What It Takes in Contexts of Chronic Traumas: Designing Place‐Based Programs for Social Capital, Community Resilience, and Economic Mobility
Mia Ersoff, Sharon Watson, Ryan P. Kilmer, Jennifer Langhinrichsen‐RohlingABSTRACT
This study investigates how a 12‐month economic mobility intervention, Mothers Mobility Program (MMP), in Charlotte, NC, fosters usable social capital among single mothers facing systemic, financial, and personal stressors often associated with complex trauma. Using Braun and Clarke's (2006) Reflexive Thematic Analysis (RTA), our interdisciplinary team conducted and analyzed interviews with a subgroup of 20 program mothers (ages 19–44) from six cohorts ( N = 70) who completed MMP between 2021 and 2024. The analysis revealed the formation of bonding and bridging social capital among participants. These processes were sequenced and interdependent: bonding ties, fostered through program offerings and identity‐affirming spaces, first created trust and safety, which then enabled bridging connections to external resources. Shared staff‐client identities influenced engagement, but structural barriers limited the usability of newly formed networks.
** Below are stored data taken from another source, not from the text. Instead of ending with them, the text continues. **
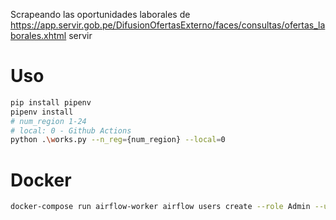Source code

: Scrapeando las oportunidades laborales de https://app.servir.gob.pe/DifusionOfertasExterno/faces/consultas/ofertas_laborales.xhtml servir

# Uso

```sh
pip install pipenv
pipenv install
# num_region 1-24
# local: 0 - Github Actions
python .\works.py --n_reg={num_region} --local=0
```

# Docker

```sh
docker-compose run airflow-worker airflow users create --role Admin --username admin --email admin --firstname admin --lastname admin --password admin
```
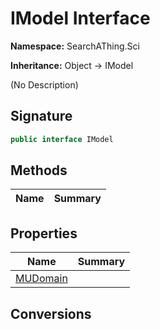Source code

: # IModel Interface
**Namespace:** SearchAThing.Sci

**Inheritance:** Object → IModel

(No Description)

## Signature
```csharp
public interface IModel
```
## Methods
|**Name**|**Summary**|
|---|---|
## Properties
|**Name**|**Summary**|
|---|---|
|[MUDomain](IModel/MUDomain.md)|
## Conversions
This study enhances social capital theory by detailing how single mothers experiencing chronic trauma develop, access, and utilize social resources within program settings, along with the program components that support these processes. When place‐based programs intentionally sequence bonding before bridging, provide identity‐affirming supports, and align external resources with community strengths, these processes become mutually reinforcing. Shared staff identity fosters trust and accelerates engagement, but structural barriers shape whether new connections translate into tangible benefits. Without this integrated strategy and attention to sequencing, efforts to build sustainable social capital and promote community resilience may be less effective in contexts of persistent inequities.